The average diet should take off about a pound a week. Problems that require more drastic treatment should be handled according to a doctor's directions.
Daily exercises are essential. Here are some you can do in bed.
- Lie flat on the bed and stretch out your toes ten times
- Pedal your legs as if riding a bicycle for two minutes
- Revolve your feet to keep ankles trim, ten times in each direction
- Finish with ten deep breaths before an open window
Here is a diet from 1955, the Slim Gourmet Diet. It's a calorie-counting diet, similar to Weight Watchers. I was suprised at how sensible it is! The authors explain that the amount of calories each person needs depends on how active they are, so "a woman tram conductor needs more than a stenographer".
They go on to offer the following tips:
- The way to become slender is not to deny yourself the pleasures of food, but to take still greater joy in eating. When you enjoy your food you are able to eat less.
- The three hand-maidens of food enjoyment are taste, variety, and naturalness. If you eat a frankfurt [!] for its taste, slowly and with pleasure, you are satisfied; if you do not consciously enjoy the frankfurt you may take a second and third, until you are stuffed.
- No single diet can be prescribed for all. Each of us is born with a clear and unchangeable food personality. We love some foods, abhor others. Some of us eat heartily in the morning, others at lunch, others not until dinner; some can and some cannot eat between meals of before bed. Follow your habits - don't fight them.
- No food is fattening in itself. The only two restrictions are: Fix your calorie allotment and tailor the size of your portions accordingly.
- Your main weapon in the fight against quantity-eating is quality-eating. Cultivate the pleasure of taste, making use of variety, and bringing to the fore what I believe is a basic instinct for simple, natural dishes.
Then there is a calorie chart. It's interesting to look through this and to get an idea of what foods were commonly eaten in 1955. I suspect that this is an American diet, as there is a whole section for pies, including apple, apricot, banana custard, butterscotch, lemon meringue, fruit mince, peach and rhubarb. Puddings include the very 50s tapioca pudding, junket, rice custard, bread pudding, banana custard, and fruit gelatine shape (which is listed separately from jelly, so perhaps this is jelly with fruit in it?). There's a section for fats too, including bacon fat, chicken fat, dripping, and lard.
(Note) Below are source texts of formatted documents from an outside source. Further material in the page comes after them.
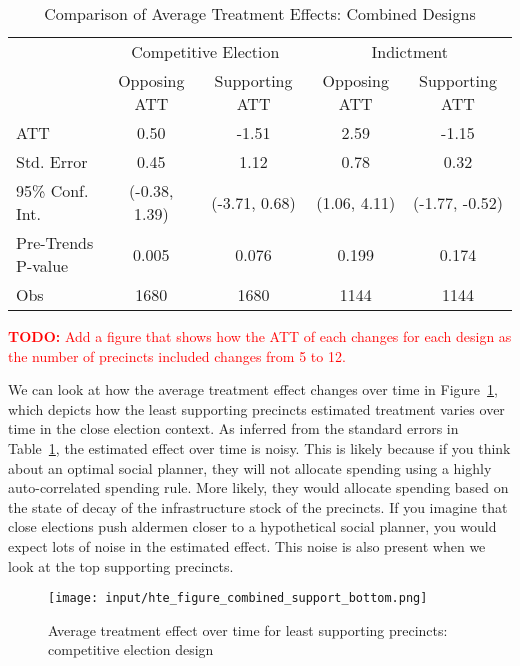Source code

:\begin{table}[ht]
    \centering
    \caption{Comparison of Average Treatment Effects: Combined Designs}
    \label{tab:att_comparison_combined}
    \begin{tabular}{lcc|cc}
    \hline
     & \multicolumn{2}{c|}{Competitive Election} & \multicolumn{2}{c}{Indictment} \\
     & Opposing ATT & Supporting ATT & Opposing ATT & Supporting ATT \\
    \hline
    ATT & 0.50 & -1.51 & 2.59 & -1.15 \\
    Std. Error & 0.45 & 1.12 & 0.78 & 0.32 \\
    95\% Conf. Int. & (-0.38, 1.39) & (-3.71, 0.68) & (1.06, 4.11) & (-1.77, -0.52) \\
    Pre-Trends P-value & 0.005  & 0.076 & 0.199 & 0.174 \\
    Obs & 1680 & 1680 & 1144 & 1144 \\
    \hline
    \end{tabular}
\end{table}

\textcolor{red}{\textbf{TODO:} Add a figure that shows how the ATT of each changes for each design as the number of precincts included changes from 5 to 12.}

We can look at how the average treatment effect changes over time in Figure~\ref{fig:att_comparison_close_election_bottom}, which depicts how the least supporting precincts estimated treatment varies over time in the close election context.
As inferred from the standard errors in Table~\ref{tab:att_comparison_combined}, the estimated effect over time is noisy.
This is likely because if you think about an optimal social planner, they will not allocate spending using a highly auto-correlated spending rule.
More likely, they would allocate spending based on the state of decay of the infrastructure stock of the precincts.
If you imagine that close elections push aldermen closer to a hypothetical social planner, you would expect lots of noise in the estimated effect.
This noise is also present when we look at the top supporting precincts.
\begin{figure}[ht]
    \centering
    \texttt{[image: input/hte\_figure\_combined\_support\_bottom.png]}
    \caption{Average treatment effect over time for least supporting precincts: competitive election design}
    \label{fig:att_comparison_close_election_bottom}
\end{figure}


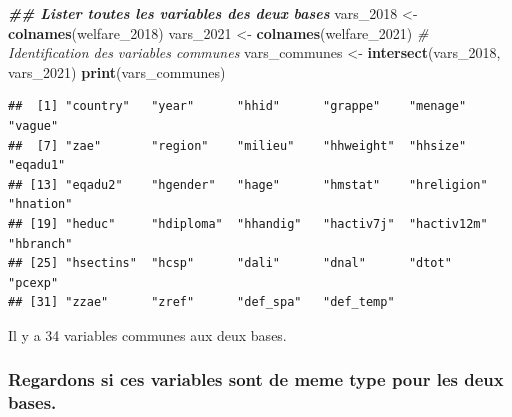 \documentclass[
]{article}
\newenvironment{Shaded}{\begin{snugshade}}{\end{snugshade}}
\newcommand{\CommentTok}[1]{\textcolor[rgb]{0.56,0.35,0.01}{\textit{#1}}}
\newcommand{\DocumentationTok}[1]{\textcolor[rgb]{0.56,0.35,0.01}{\textbf{\textit{#1}}}}
\newcommand{\FunctionTok}[1]{\textcolor[rgb]{0.13,0.29,0.53}{\textbf{#1}}}
\newcommand{\NormalTok}[1]{#1}
\newcommand{\OtherTok}[1]{\textcolor[rgb]{0.56,0.35,0.01}{#1}}
\begin{document}
\begin{Shaded}
\begin{Highlighting}[]
\DocumentationTok{\#\# Lister toutes les variables des deux bases}
\NormalTok{vars\_2018 }\OtherTok{\textless{}{-}} \FunctionTok{colnames}\NormalTok{(welfare\_2018)}
\NormalTok{vars\_2021 }\OtherTok{\textless{}{-}} \FunctionTok{colnames}\NormalTok{(welfare\_2021)}
\CommentTok{\# Identification des variables communes}
\NormalTok{vars\_communes }\OtherTok{\textless{}{-}} \FunctionTok{intersect}\NormalTok{(vars\_2018, vars\_2021)}
\FunctionTok{print}\NormalTok{(vars\_communes)}
\end{Highlighting}
\end{Shaded}

\begin{verbatim}
##  [1] "country"   "year"      "hhid"      "grappe"    "menage"    "vague"    
##  [7] "zae"       "region"    "milieu"    "hhweight"  "hhsize"    "eqadu1"   
## [13] "eqadu2"    "hgender"   "hage"      "hmstat"    "hreligion" "hnation"  
## [19] "heduc"     "hdiploma"  "hhandig"   "hactiv7j"  "hactiv12m" "hbranch"  
## [25] "hsectins"  "hcsp"      "dali"      "dnal"      "dtot"      "pcexp"    
## [31] "zzae"      "zref"      "def_spa"   "def_temp"
\end{verbatim}

Il y a 34 variables communes aux deux bases.

\hypertarget{regardons-si-ces-variables-sont-de-meme-type-pour-les-deux-bases.}{%
\subsubsection{Regardons si ces variables sont de meme type pour les
deux
bases.}\label{regardons-si-ces-variables-sont-de-meme-type-pour-les-deux-bases.}}
\end{document}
And finally a daily calorie recommendation, based on your ideal weight for height and age, and taking into account whether your work is sedentary, fairly active, very active, or heavy. This will give you the number of calories needed to maintain your ideal weight. They recommend cutting that number by 500 calories a day, to lose a pound a week.
I've never counted calories before, and I was interested to see what they thought my ideal weight should be. At 29 years old and 5'5", with an average frame, I should apparently be 132 pounds, or 60 kilos. This seems very reasonable, and is in fact the weight that I feel healthy at. For some reason I thought a 1955 me would be expected to be lighter!
I would take any 1955 advice on diets with a pinch of salt, but it wasn't as crazy as I thought it would be.